**** Provided data ****
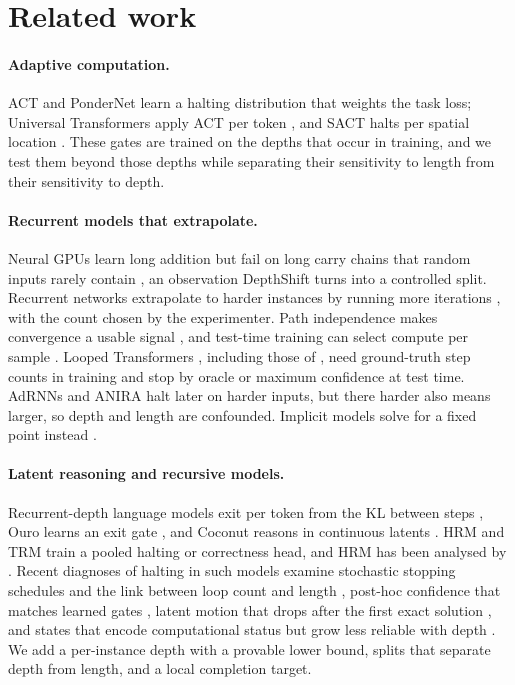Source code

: \section{Related work}
\label{sec:related}

\paragraph{Adaptive computation.} ACT \citep{graves2016act} and PonderNet \citep{banino2021pondernet}
learn a halting distribution that weights the task loss; Universal Transformers apply ACT per token
\citep{dehghani2019universal}, and SACT halts per spatial location \citep{figurnov2017sact}. These gates
are trained on the depths that occur in training, and we test them beyond those depths while separating
their sensitivity to length from their sensitivity to depth.

\paragraph{Recurrent models that extrapolate.} Neural GPUs learn long addition
\citep{kaiser2016neuralgpu} but fail on long carry chains that random inputs rarely contain
\citep{price2016extensions}, an observation DepthShift turns into a controlled split. Recurrent networks
extrapolate to harder instances by running more iterations
\citep{schwarzschild2021thinking,schwarzschild2021datasets,bansal2022endtoend}, with the count chosen by
the experimenter. Path independence makes convergence a usable signal \citep{anil2022path}, and
test-time training can select compute per sample \citep{bao2025stop}. Looped Transformers
\citep{giannou2023looped,yang2024looped,saunshi2025latent}, including those of \citet{fan2025looped}, need
ground-truth step counts in training and stop by oracle or maximum confidence at test time. AdRNNs
\citep{veerabadran2023adaptive} and ANIRA \citep{moosa2026anira} halt later on harder inputs, but there
harder also means larger, so depth and length are confounded. Implicit models solve for a fixed point
instead \citep{bai2019deq}.

\paragraph{Latent reasoning and recursive models.} Recurrent-depth language models exit per token from
the KL between steps \citep{geiping2025scaling}, Ouro learns an exit gate \citep{zhu2025ouro}, and Coconut
reasons in continuous latents \citep{hao2024coconut}. HRM \citep{wang2025hrm} and TRM
\citep{jolicoeur2025trm} train a pooled halting or correctness head, and HRM has been analysed by
\citet{ge2025hrm}. Recent diagnoses of halting in such models examine stochastic stopping schedules and
the link between loop count and length \citep{kuo2026stochastic}, post-hoc confidence that matches learned
gates \citep{popescu2026halting}, latent motion that drops after the first exact solution
\citep{krishna2026finish}, and states that encode computational status but grow less reliable with depth
\citep{liang2026horizon}. We add a per-instance depth with a provable lower bound, splits that separate
depth from length, and a local completion target.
****
** What the task asks **
What is the number of lines in the data that hold the word "test"? Reply with that number and nothing else.

** Task answer **
3